After refuelling at Blacksod airfield in Ireland, the helicopter flew on to meet with the Montreal 220 miles out in the Atlantic ocean.

As the aircraft neared the rendezvous point in deteriorating weather and sea mist at low level, the Sea King's radar picked up just one ping from the vessel.

"I managed to get one ping out of the radar but luckily it was the one ping we needed," said Flt Sgt Nick Swannick on his return to RAF Valley.

The Sea King landed on the rear deck of the ship and with rotors running and brought the casualty and his escort safely aboard.
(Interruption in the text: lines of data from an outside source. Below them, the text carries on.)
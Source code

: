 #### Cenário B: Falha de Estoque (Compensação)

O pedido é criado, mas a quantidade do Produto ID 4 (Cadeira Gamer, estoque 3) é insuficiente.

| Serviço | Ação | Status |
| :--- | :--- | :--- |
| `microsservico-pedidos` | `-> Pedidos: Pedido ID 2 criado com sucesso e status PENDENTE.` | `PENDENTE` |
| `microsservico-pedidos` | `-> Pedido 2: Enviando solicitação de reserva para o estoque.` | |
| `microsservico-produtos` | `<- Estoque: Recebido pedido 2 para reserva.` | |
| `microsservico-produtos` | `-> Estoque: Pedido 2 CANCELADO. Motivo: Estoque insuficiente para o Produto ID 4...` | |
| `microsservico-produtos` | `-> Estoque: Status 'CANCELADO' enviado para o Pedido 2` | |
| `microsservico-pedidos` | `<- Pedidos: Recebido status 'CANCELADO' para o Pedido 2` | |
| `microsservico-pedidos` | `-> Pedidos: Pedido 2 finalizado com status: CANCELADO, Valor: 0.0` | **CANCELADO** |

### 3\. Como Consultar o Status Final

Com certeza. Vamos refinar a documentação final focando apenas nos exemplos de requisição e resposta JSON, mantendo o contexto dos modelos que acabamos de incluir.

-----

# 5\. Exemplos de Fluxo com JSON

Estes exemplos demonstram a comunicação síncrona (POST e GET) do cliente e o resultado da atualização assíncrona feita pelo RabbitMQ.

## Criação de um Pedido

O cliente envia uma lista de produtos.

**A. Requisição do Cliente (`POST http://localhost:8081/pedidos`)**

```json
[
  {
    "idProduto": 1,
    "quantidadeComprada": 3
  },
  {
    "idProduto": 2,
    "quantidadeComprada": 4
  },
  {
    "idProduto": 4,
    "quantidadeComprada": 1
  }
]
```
After a two hour flight to Sligo airport, the casualty was taken by ambulance to hospital for emergency surgery.


----------



## Occam (1 Oct 2009)

_Give me a ping, Vasili. One ping only, please._    ;D

Did anyone bother to tell the Brits that our ships have TACAN?  Would've saved their sensor operator a lot of work....


----------



## FDO (1 Oct 2009)

Zoomies work,  :rofl:


----------



## armyvern (1 Oct 2009)

Just curious, where was the Sea King owned by Canada at? Isn't there one normally aboard the HMCS Montreal?   ???


----------



## The Bread Guy (1 Oct 2009)

Here's hoping for a speedy recovery to the sailor involved, and (technical wizardy notwithstanding) well done to the Sea King team.


----------



## jollyjacktar (2 Oct 2009)

ArmyVern said:
			
		

> Just curious, where was the Sea King owned by Canada at? Isn't there one normally aboard the HMCS Montreal?   ???



Not every ship has the means to carry a Sea King with Air Det anymore.  On the Tanker they got rid of the whole shebang several years ago.  IIRC, the Montreal was reconfigured to carry a Command element which necessatated the removal of the Air Det and Bird as well.  And the AF is experiencing shortages in both birds and personnel as well which cuts down on availiblilty.  And lastly, sadly, it is too common for the bird to be sick when carried and we have to rely on others to carry the ball.  These things are down more than up and their replacement should have happened in the 90's with the Merlin.  F'n Liberals.......


----------



## armyvern (2 Oct 2009)

jollyjacktar said:
			
		

> Not every ship has the means to carry a Sea King with Air Det anymore.  On the Tanker they got rid of the whole shebang several years ago.  IIRC, the Montreal was reconfigured to carry a Command element which necessatated the removal of the Air Det and Bird as well.  And the AF is experiencing shortages in both birds and personnel as well which cuts down on availiblilty.  And lastly, sadly, it is too common for the bird to be sick when carried and we have to rely on others to carry the ball.  These things are down more than up and their replacement should have happened in the 90's with the Merlin.  F'n Liberals.......



~Whew~ Thank you for your answer - I was actually afraid that I was going to hear a "they had to scuttle our own sick (odds are) bird off the side of the Montreal in order to allow the healthy RAF bird to land".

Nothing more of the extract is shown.